On June 3rd, I would give her a nestbox. I prefer to use hay in mine, but you can use soft cotton rags or other soft material in there. Put the nestbox in a corner that she does not use for potty. If all goes well, she will pull fur off her belly and make a nest. Most of my does kindle at night, when it's quiet. But some will deliver during the day. If you see signs that she is going into labor, try to keep it quiet around her and don't disturb her until she is done. 

We'll be here for support. Any questions, just ask. Oh yeah, after the kits are born, start lining good homes for them!


----------



## Becca (May 7, 2008)

They are both around 4 months old and yes we did see his lickle boy bits!

Me and my mum both checked.



He sort of fell off her her back but we didn't really hear him make any noise i think it was too noisy for us to tell anyway.



How big should the nest box be becuase Fluffball is not that big?


----------



## BlueGiants (May 7, 2008)

My Mini Rex's use nestboxes that are 8" x 12". You'll want it to be about1-2 inches wider than your doe, side to side and about 2 - 4 inches longer total.

Since you are not going to be using it again, a suitably sized shoe box will work. Cut one end down a little so she can hop in and out.

This is a website with info about building nestboxes. You can get an idea of a good shape that works both for the doe and the babies:

http://www.thenaturetrail.com/BuildingNestBoxes.htm

Most of the time my babies only use the nest box for 3 weeks. Then I take it away to prevent a buildup of bacteria.


----------



## BlueCamasRabbitry (May 7, 2008)

Wow, 4 months is quite young for a doe to be pregnant, and 5 months a bit young for a doe to kindle. I hope she isn't pregnant.....  

What breed are they? Just mixes? You should of been more careful with them  if you didn't know exactly what gender they were  

Emily


----------



## Bo B Bunny (May 8, 2008)

I think they are bonded siblings.


----------



## Becca (May 8, 2008)

They are not brother and sister and how was i meant to know dippy was a boy  they were too young to tell so don't blame me so i coudn't be careful could i 

our friend has lent us a cage for dippy so he can get settled in till we can see if fluffball is pregnant - even if she isn't this time when she is old enough we are going to let her get pregnant.

YAY


----------



## Evey (May 8, 2008)

Hello,

May I ask why you would like to start breeding?

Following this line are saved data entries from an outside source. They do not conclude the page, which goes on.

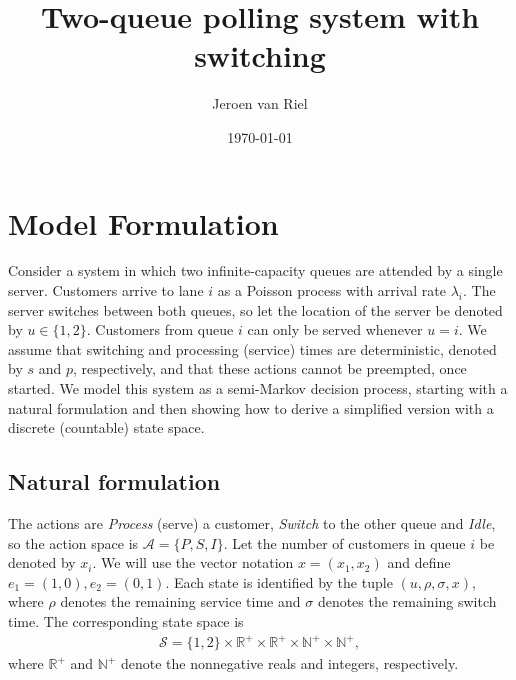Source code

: \documentclass{article}
\author{Jeroen van Riel}
\date{\monthyeardate\today}
\title{Two-queue polling system with switching}
\theoremstyle{definition}
\theoremstyle{plain}
\begin{document}
\section{Model Formulation}
\label{sec:model}

Consider a system in which two infinite-capacity queues are attended by a single
server. Customers arrive to lane $i$ as a Poisson process with arrival rate
$\lambda_{i}$. The server switches between both queues, so let the location of the
server be denoted by $u \in \{1,2\}$. Customers from queue $i$ can only be served
whenever $u = i$. We assume that switching and processing (service) times are
deterministic, denoted by $s$ and $p$, respectively, and that these actions
cannot be preempted, once started. We model this system as a semi-Markov
decision process, starting with a natural formulation and then showing how to
derive a simplified version with a discrete (countable) state space.

\subsection{Natural formulation}

The actions are \textit{Process} (serve) a customer, \textit{Switch} to the other queue and \textit{Idle},
so the action space is $\mathcal{A} = \{ P, S, I \}$. Let the number of customers
in queue $i$ be denoted by $x_{i}$. We will use the vector notation
$x = (x_{1}, x_{2})$ and define $e_{1} = (1, 0), e_{2} = (0, 1)$. Each state is
identified by the tuple $(u, \rho, \sigma, x)$, where $\rho$ denotes the remaining service
time and $\sigma$ denotes the remaining switch time. The corresponding state space is
\begin{align}
  \mathcal{S} = \{1, 2\} \times \mathbb{R}^{+} \times \mathbb{R}^{+} \times \mathbb{N}^{+} \times \mathbb{N}^{+} ,
\end{align}
where $\mathbb{R}^{+}$ and $\mathbb{N}^{+}$ denote the nonnegative reals and
integers, respectively.
\end{document}
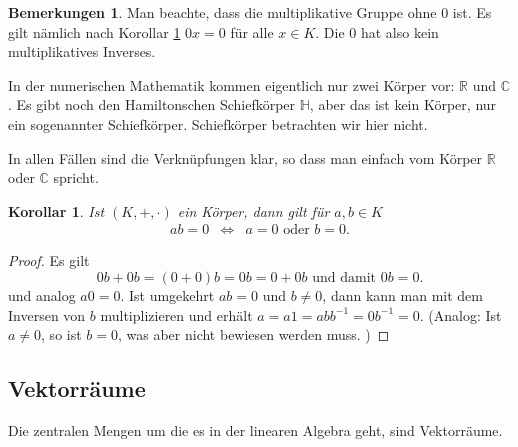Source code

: \documentclass[index=totoc]{scrartcl}%
\newtheorem{cor}[thm]{Korollar}
\theoremstyle{definition}
\newtheorem{bemn}[defi]{Bemerkungen}
\newcommand{\R}{\mathbb R}
\newcommand{\C}{\mathbb C}
\newcommand{\Hd}{\mathbb H}
\begin{document}
\begin{bemn}
  Man beachte, dass die multiplikative Gruppe ohne $0$ ist.
  Es gilt nämlich nach Korollar \ref{cor:factor0K} $0x=0$ für alle $x\in K$. 
  Die $0$ hat also kein multiplikatives Inverses.
  
  In der numerischen Mathematik kommen eigentlich nur zwei Körper vor:
  $\R$ und $\C$.
  Es gibt noch den Hamiltonschen Schiefkörper $\Hd$,
  aber das ist kein Körper, nur ein sogenannter Schiefkörper.
  Schiefkörper betrachten wir hier nicht.

  In allen Fällen sind die Verknüpfungen klar,
  so dass man einfach vom Körper $\R$ oder $\C$ spricht.
\end{bemn}

\begin{cor}\label{cor:factor0K}
  Ist $(K, +, \cdot)$ ein Körper, dann gilt für $a,b\in K$
  \begin{eqnarray*}
    ab=0 & \iff & a=0\text{ oder }b=0. 
  \end{eqnarray*}
\end{cor}

\begin{proof}
  Es gilt
  \begin{equation*}
    0b+0b=(0+0)b=0b=0+0b\text{ und damit }0b=0.
  \end{equation*}
  und analog $a0=0$.
  Ist umgekehrt $ab=0$ und $b\not=0$,
  dann kann man mit dem Inversen von $b$ multiplizieren
  und erhält $a=a1=abb^{-1}=0b^{-1}=0$.
  (Analog: Ist $a\not=0$, so ist $b=0$, was aber nicht bewiesen werden muss. )
\end{proof}



\subsection{Vektorräume}
\label{subsec:vectorspace}

Die zentralen Mengen um die es in der linearen Algebra geht,
sind Vektorräume.
\end{document}
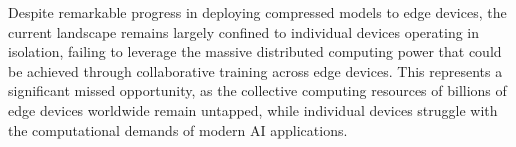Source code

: 


Despite remarkable progress in deploying compressed models to edge devices, the current landscape remains largely confined to individual devices operating in isolation, failing to leverage the massive distributed computing power that could be achieved through collaborative training across edge devices. This represents a significant missed opportunity, as the collective computing resources of billions of edge devices worldwide remain untapped, while individual devices struggle with the computational demands of modern AI applications.

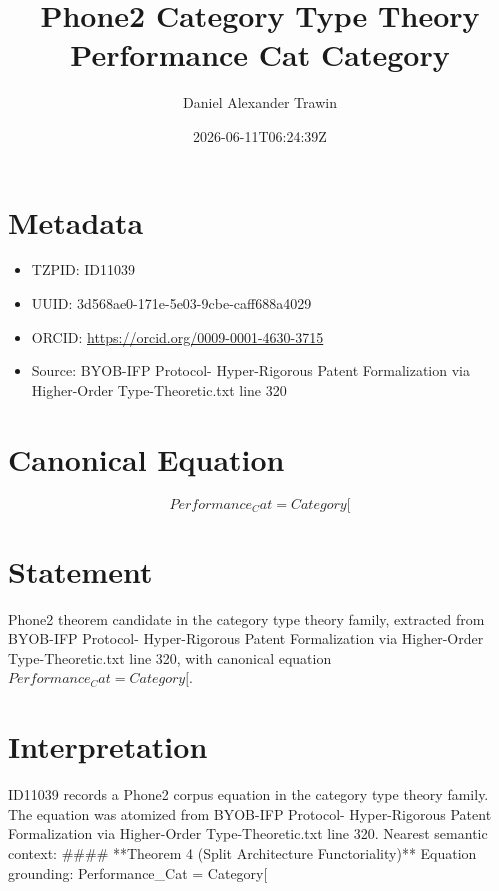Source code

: \documentclass[11pt]{article}
\title{Phone2 Category Type Theory Performance Cat Category}
\author{Daniel Alexander Trawin}
\date{2026-06-11T06:24:39Z}
\begin{document}
\maketitle
\section*{Metadata}
\begin{itemize}
\item TZPID: ID11039
\item UUID: 3d568ae0-171e-5e03-9cbe-caff688a4029
\item ORCID: \url{https://orcid.org/0009-0001-4630-3715}
\item Source: BYOB-IFP Protocol- Hyper-Rigorous Patent Formalization via Higher-Order Type-Theoretic.txt line 320
\end{itemize}
\section*{Canonical Equation}
\[
Performance_Cat = Category[
\]
\section*{Statement}
Phone2 theorem candidate in the category type theory family, extracted from BYOB-IFP Protocol- Hyper-Rigorous Patent Formalization via Higher-Order Type-Theoretic.txt line 320, with canonical equation $Performance_Cat = Category[$.
\section*{Interpretation}
ID11039 records a Phone2 corpus equation in the category type theory family. The equation was atomized from BYOB-IFP Protocol- Hyper-Rigorous Patent Formalization via Higher-Order Type-Theoretic.txt line 320. Nearest semantic context: #### **Theorem 4 (Split Architecture Functoriality)** Equation grounding: Performance_Cat = Category[
\end{document}
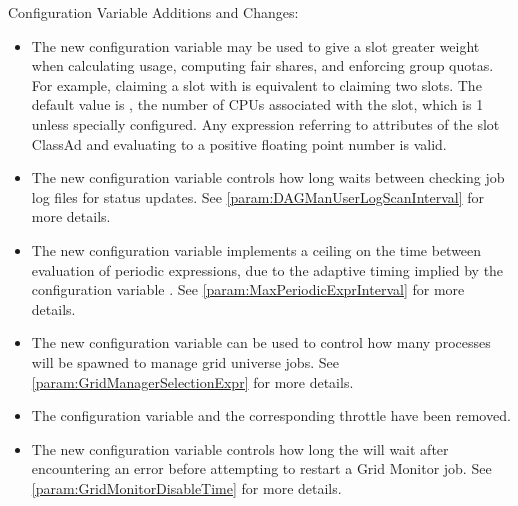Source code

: \noindent Configuration Variable Additions and Changes:

\begin{itemize}

\item The new configuration variable  may be used to
give a slot greater weight when calculating usage, computing fair
shares, and enforcing group quotas.  For example, claiming a slot with
 is equivalent to claiming two  slots.  The default value is , the number of CPUs
associated with the slot, which is 1 unless specially configured.  Any
expression referring to attributes of the slot ClassAd and evaluating
to a positive floating point number is valid.


\item The new configuration variable 
controls how long  waits between checking job log files
for status updates.
See \ref{param:DAGManUserLogScanInterval} for more details.

\item The new configuration variable 
  implements a ceiling on the time between evaluation of periodic expressions,
  due to the adaptive timing implied by the configuration variable
  .
  See \ref{param:MaxPeriodicExprInterval} for more details.

\item The new configuration variable 
can be used to control how many  processes will be
spawned to manage grid universe jobs. 
See \ref{param:GridManagerSelectionExpr} for more details.

\item The configuration variable
 and the
corresponding throttle 
have been removed.

\item The new configuration variable 
controls how long the  will wait after encountering
an error before attempting to restart a Grid Monitor job.
See \ref{param:GridMonitorDisableTime} for more details.

\end{itemize}

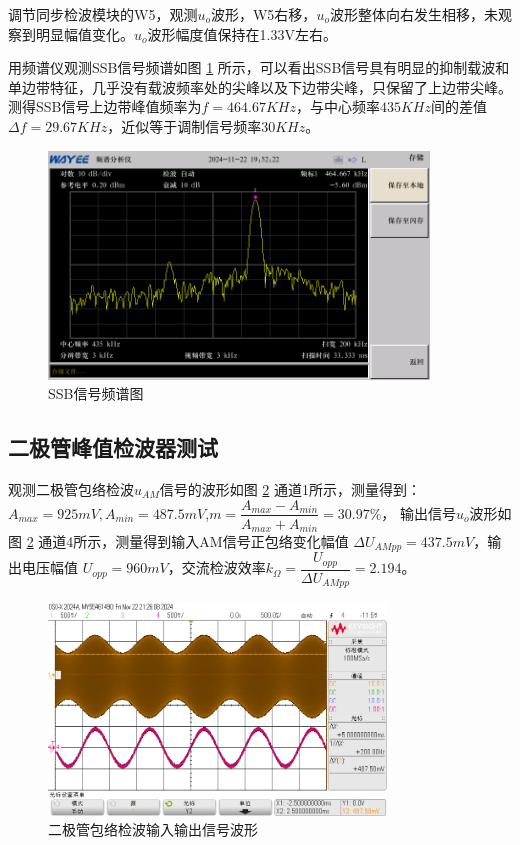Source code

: \documentclass[UTF8]{ctexart}
\begin{document}
调节同步检波模块的W5，观测$u_o$波形，W5右移，$u_o$波形整体向右发生相移，未观察到明显幅值变化。$u_o$波形幅度值保持在1.33V左右。

用频谱仪观测SSB信号频谱如图 \ref{fig:33} 所示，可以看出SSB信号具有明显的抑制载波和单边带特征，几乎没有载波频率处的尖峰以及下边带尖峰，只保留了上边带尖峰。测得SSB信号上边带峰值频率为$f=464.67KHz$，与中心频率$435KHz$间的差值$\Delta f=29.67KHz$，近似等于调制信号频率$30KHz$。
\begin{figure}[H]
    \centering
    \includegraphics[width=0.9\textwidth]{pics/33.png}
    \caption{SSB信号频谱图}\label{fig:33}
\end{figure}

\subsection{二极管峰值检波器测试}
观测二极管包络检波$u_{AM}$信号的波形如图 \ref{fig:41} 通道1所示，测量得到：$A_{max}=925mV,A_{min}=487.5mV$,$m=\dfrac{A_{max}-A_{min}}{A_{max}+A_{min}}=30.97\%$，
输出信号$u_o$波形如图 \ref{fig:41} 通道4所示，测量得到输入AM信号正包络变化幅值 $\Delta U_{AMpp}=437.5mV$，输出电压幅值 $U_{opp}=960mV$，交流检波效率$k_\Omega=\dfrac{U_{opp}}{\Delta U_{AMpp}}=2.194$。
\begin{figure}[H]
    \centering
    \includegraphics[width=0.8\textwidth]{pics/41.png}
    \caption{二极管包络检波输入输出信号波形}\label{fig:41}
\end{figure}
\end{document}
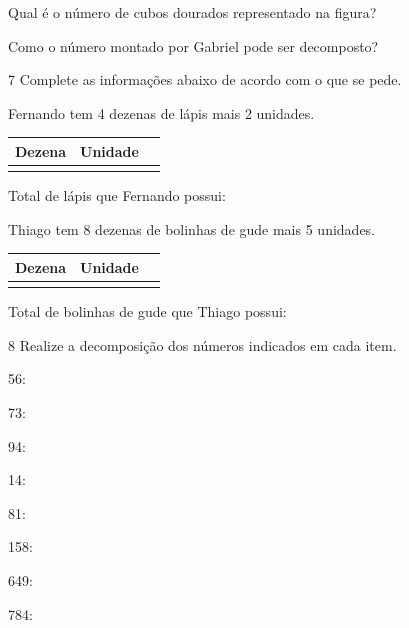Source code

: Qual é o número de cubos dourados representado na figura?


Como o número montado por Gabriel pode ser decomposto?


\num{7} Complete as informações abaixo de acordo com o que se pede. 

\begin{escolha}

\item
  Fernando tem 4 dezenas de lápis mais 2 unidades.

\begin{longtable}[]{@{}lll@{}}
\toprule
Dezena & Unidade\tabularnewline
\midrule
\endhead
&\tabularnewline
\bottomrule
\end{longtable}

Total de lápis que Fernando possui:

\item Thiago tem 8 dezenas de bolinhas de gude mais 5 unidades.

\begin{longtable}[]{@{}lll@{}}
\toprule
Dezena & Unidade\tabularnewline
\midrule
\endhead
&\tabularnewline
\bottomrule
\end{longtable}


Total de bolinhas de gude que Thiago possui:
\end{escolha}

\num{8} Realize a decomposição dos números indicados em cada item.

\begin{escolha}
\item 56: 

\item 73: 

\item 94: 

\item 14: 

\item 81: 

\item 158: 

\item 649: 

\item 784: 
\end{escolha}


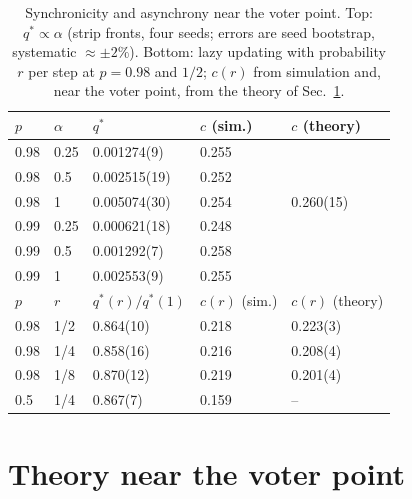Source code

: \documentclass[pre,twocolumn,superscriptaddress,showpacs,floatfix]{revtex4-2}
\newcommand{\qs}{q^{*}}
\begin{document}
\begin{table}
\caption{Synchronicity and asynchrony near the voter point. Top: $\qs\propto\alpha$ (strip
fronts, four seeds; errors are seed bootstrap, systematic $\approx\pm2\%$). Bottom: lazy updating
with probability $r$ per step at $p = 0.98$ and $1/2$; $c(r)$ from simulation and, near the voter
point, from the theory of Sec.~\ref{sec:theory}.}
\label{tab:alpha}
\begin{ruledtabular}
\begin{tabular}{lllll}
$p$ & $\alpha$ & $\qs$ & $c$ (sim.) & $c$ (theory) \\
\hline
0.98 & 0.25 & 0.001274(9) & 0.255 & \\
0.98 & 0.5 & 0.002515(19) & 0.252 & \\
0.98 & 1 & 0.005074(30) & 0.254 & 0.260(15) \\
0.99 & 0.25 & 0.000621(18) & 0.248 & \\
0.99 & 0.5 & 0.001292(7) & 0.258 & \\
0.99 & 1 & 0.002553(9) & 0.255 & \\
\hline
$p$ & $r$ & $\qs(r)/\qs(1)$ & $c(r)$ (sim.) & $c(r)$ (theory) \\
\hline
0.98 & 1/2 & 0.864(10) & 0.218 & 0.223(3) \\
0.98 & 1/4 & 0.858(16) & 0.216 & 0.208(4) \\
0.98 & 1/8 & 0.870(12) & 0.219 & 0.201(4) \\
0.5 & 1/4 & 0.867(7) & 0.159 & -- \\
\end{tabular}
\end{ruledtabular}
\end{table}

\section{Theory near the voter point}
\label{sec:theory}
\end{document}

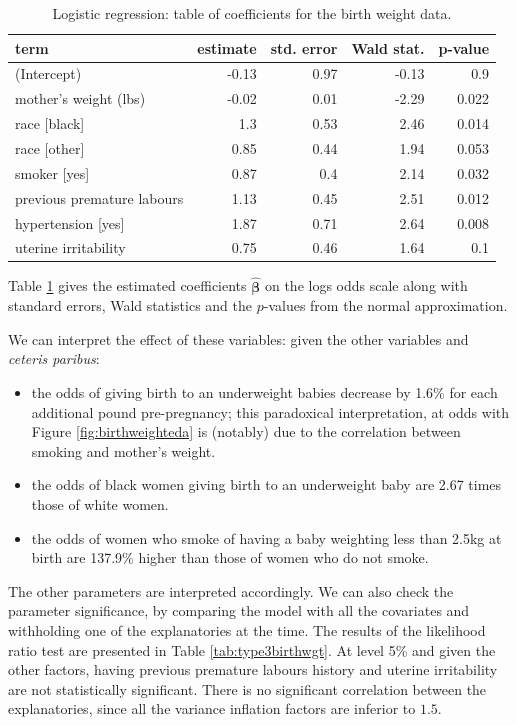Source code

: \documentclass[
  11pt,
  letterpaper,
]{book}
\providecommand{\tightlist}{%
  \setlength{\itemsep}{0pt}\setlength{\parskip}{0pt}}
\theoremstyle{definition}
\theoremstyle{definition}
\theoremstyle{definition}
\theoremstyle{definition}
\theoremstyle{remark}
\begin{document}
\begin{table}

\caption{\label{tab:logistibirthwgt}Logistic regression: table of coefficients for the birth weight data.}
\centering
\begin{tabular}[t]{lrrrr}
\toprule
term & estimate & std. error & Wald stat. & p-value\\
\midrule
(Intercept) & -0.13 & 0.97 & -0.13 & 0.9\\
mother's weight (lbs) & -0.02 & 0.01 & -2.29 & 0.022\\
race [black] & 1.3 & 0.53 & 2.46 & 0.014\\
race [other] & 0.85 & 0.44 & 1.94 & 0.053\\
smoker [yes] & 0.87 & 0.4 & 2.14 & 0.032\\
\addlinespace
previous premature labours & 1.13 & 0.45 & 2.51 & 0.012\\
hypertension [yes] & 1.87 & 0.71 & 2.64 & 0.008\\
uterine irritability & 0.75 & 0.46 & 1.64 & 0.1\\
\bottomrule
\end{tabular}
\end{table}

Table \ref{tab:logistibirthwgt} gives the estimated coefficients \(\widehat{\boldsymbol{\beta}}\) on the logs odds scale along with standard errors, Wald statistics and the \(p\)-values from the normal approximation.

We can interpret the effect of these variables: given the other variables and \emph{ceteris paribus}:

\begin{itemize}
\tightlist
\item
  the odds of giving birth to an underweight babies decrease by 1.6\% for each additional pound pre-pregnancy; this paradoxical interpretation, at odds with Figure \ref{fig:birthweighteda} is (notably) due to the correlation between smoking and mother's weight.
\item
  the odds of black women giving birth to an underweight baby are 2.67 times those of white women.
\item
  the odds of women who smoke of having a baby weighting less than 2.5kg at birth are 137.9\% higher than those of women who do not smoke.
\end{itemize}

The other parameters are interpreted accordingly. We can also check the parameter significance, by comparing the model with all the covariates and withholding one of the explanatories at the time. The results of the likelihood ratio test are presented in Table \ref{tab:type3birthwgt}.
At level 5\% and given the other factors, having previous premature labours history and uterine irritability are not statistically significant. There is no significant correlation between the explanatories, since all the variance inflation factors are inferior to \(1.5\).
\end{document}
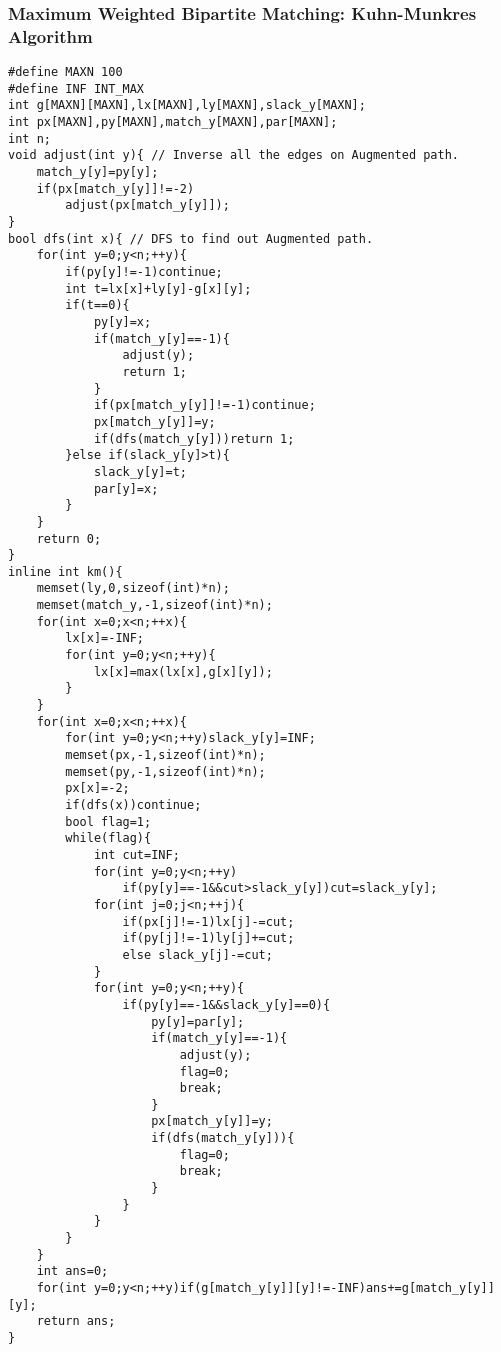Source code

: \documentclass[10pt,twocolumn,oneside]{article}
\begin{document}
\subsubsection{Maximum Weighted Bipartite Matching: Kuhn-Munkres Algorithm}
\begin{verbatim}
#define MAXN 100
#define INF INT_MAX
int g[MAXN][MAXN],lx[MAXN],ly[MAXN],slack_y[MAXN];
int px[MAXN],py[MAXN],match_y[MAXN],par[MAXN];
int n;
void adjust(int y){ // Inverse all the edges on Augmented path. 
    match_y[y]=py[y];
    if(px[match_y[y]]!=-2)
        adjust(px[match_y[y]]);
}
bool dfs(int x){ // DFS to find out Augmented path.
    for(int y=0;y<n;++y){
        if(py[y]!=-1)continue;
        int t=lx[x]+ly[y]-g[x][y];
        if(t==0){
            py[y]=x;
            if(match_y[y]==-1){
                adjust(y);
                return 1;
            }
            if(px[match_y[y]]!=-1)continue;
            px[match_y[y]]=y;
            if(dfs(match_y[y]))return 1;
        }else if(slack_y[y]>t){ 
            slack_y[y]=t;
            par[y]=x;
        }
    }
    return 0;
}
inline int km(){
    memset(ly,0,sizeof(int)*n);
    memset(match_y,-1,sizeof(int)*n);
    for(int x=0;x<n;++x){
        lx[x]=-INF;
        for(int y=0;y<n;++y){
            lx[x]=max(lx[x],g[x][y]);
        }
    }
    for(int x=0;x<n;++x){
        for(int y=0;y<n;++y)slack_y[y]=INF;
        memset(px,-1,sizeof(int)*n);
        memset(py,-1,sizeof(int)*n);
        px[x]=-2;
        if(dfs(x))continue;
        bool flag=1;
        while(flag){
            int cut=INF;
            for(int y=0;y<n;++y)
                if(py[y]==-1&&cut>slack_y[y])cut=slack_y[y];
            for(int j=0;j<n;++j){
                if(px[j]!=-1)lx[j]-=cut;
                if(py[j]!=-1)ly[j]+=cut;
                else slack_y[j]-=cut;
            }
            for(int y=0;y<n;++y){
                if(py[y]==-1&&slack_y[y]==0){
                    py[y]=par[y];
                    if(match_y[y]==-1){
                        adjust(y);
                        flag=0;
                        break;
                    }
                    px[match_y[y]]=y;
                    if(dfs(match_y[y])){
                        flag=0;
                        break;
                    }
                }
            }
        }
    }
    int ans=0;
    for(int y=0;y<n;++y)if(g[match_y[y]][y]!=-INF)ans+=g[match_y[y]][y];
    return ans;
}
\end{verbatim}
\end{document}
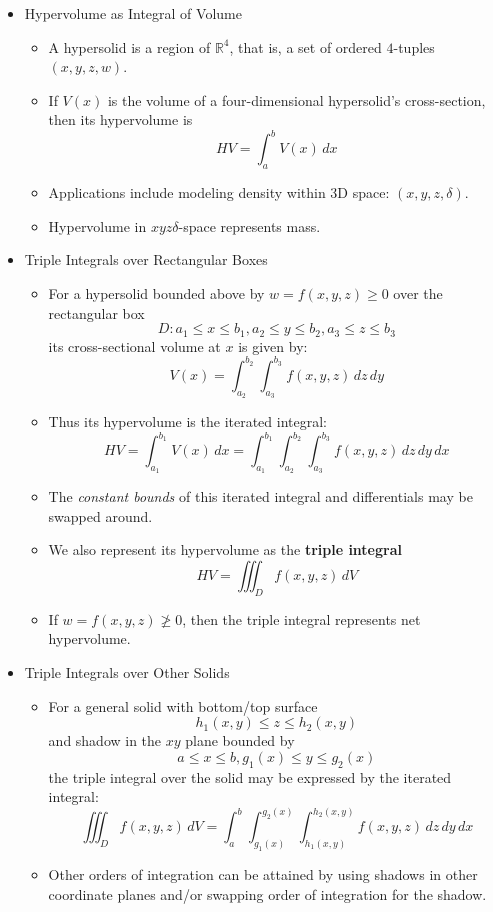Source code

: \documentclass[12pt]{article}
\newcommand{\dvar}[1]{\,d{#1}}
\renewcommand{\d}[1]{\dvar{#1}}
\newcommand{\<}{\left<}
\renewcommand{\>}{\right>}
\begin{document}
  \begin{itemize}

  \item Hypervolume as Integral of Volume

    \begin{itemize}
    \item A hypersolid is a region of $\mathbb{R}^4$, that is, a set of ordered $4$-tuples $(x,y,z,w)$.
    \item If $V(x)$ is the volume of a four-dimensional hypersolid's cross-section, then its hypervolume is
      \[
        HV  = \int_a^b V(x)\d{x}
      \]
    \item Applications include modeling density within 3D space: $(x,y,z,\delta)$.
    \item Hypervolume in $xyz\delta$-space represents mass.
    \end{itemize}
  
  \item Triple Integrals over Rectangular Boxes
  
    \begin{itemize}
    \item For a hypersolid bounded above by $w=f(x,y,z)\geq 0$ over the rectangular box \[D: a_1\leq x\leq b_1, a_2\leq y\leq b_2, a_3\leq z\leq b_3 \] its cross-sectional volume at $x$ is given by:
      \[
        V(x) = \int_{a_2}^{b_2}\int_{a_3}^{b_3} f(x,y,z)\d{z}\d{y}
      \]
    \item Thus its hypervolume is the iterated integral:
      \[
        HV = \int_{a_1}^{b_1} V(x)\d{x} = \int_{a_1}^{b_1}\int_{a_2}^{b_2}\int_{a_3}^{b_3} f(x,y,z)\d{z}\d{y}\d{x}
      \]
    \item The \textit{constant bounds} of this iterated integral and differentials may be swapped around.
    \item We also represent its hypervolume as the \textbf{triple integral}
      \[
        HV = \iiint_D f(x,y,z)\d{V}
      \]
    \item If $w=f(x,y,z)\not\geq 0$, then the triple integral represents net hypervolume.
    \end{itemize}
  \newpage
  
  \item Triple Integrals over Other Solids
  
    \begin{itemize}
    \item For a general solid with bottom/top surface 
      \[
        h_1(x,y)\leq z \leq h_2(x,y)
      \] 
      and shadow in the $xy$ plane bounded by 
      \[
        a\leq x\leq b, g_1(x)\leq y\leq g_2(x)
      \]
      the triple integral over the solid may be expressed by the iterated integral:
      \[
        \iiint_D f(x,y,z)\d{V} = \int_{a}^{b}\int_{g_1(x)}^{g_2(x)}\int_{h_1(x,y)}^{h_2(x,y)} f(x,y,z)\d{z}\d{y}\d{x}
      \]
    \item Other orders of integration can be attained by using shadows in other coordinate planes and/or swapping order of integration for the shadow.
    \end{itemize}
  

\end{itemize}
\end{document}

Are you trying to improve their breed, show, etc.? Please do a lot of research before you make that decision 

-Kathy


----------



## BlueGiants (May 8, 2008)

Becca, I'm not trying to be critical of someone that wants to breed their rabbits... but make sure you think this through... You were trying to raise/save/make enough money to spay them, when you thought they were both girls. Will you have the funds if something goes wrong and they need vet care? It can get very expensive for a c-section or emergecy spay if something goes wrong. 

Can you find good homes for all the babies? Do you have cages/room for them if you don't? Can you seperate/spay/neuter them if necessary?

Give it a lot of thought before you do a deliberate breeding. (And I know she could already be bred and the point is moot...)


----------



## Becca (May 8, 2008)

Okay, as everyone on here thinks its a bd idea that Fluffball is pregnant what do YOU think I should do becuase people keep telling me loads of different things and I just want the best for my bunnies but I also want the genes in my lickle bun buns to be carried on.
WHAT SHOULD I DO


----------



## BlueGiants (May 8, 2008)

Of course they are adorable and sweet! And they do have wonderful traits... but so do most rabbits. That's why we love them so much!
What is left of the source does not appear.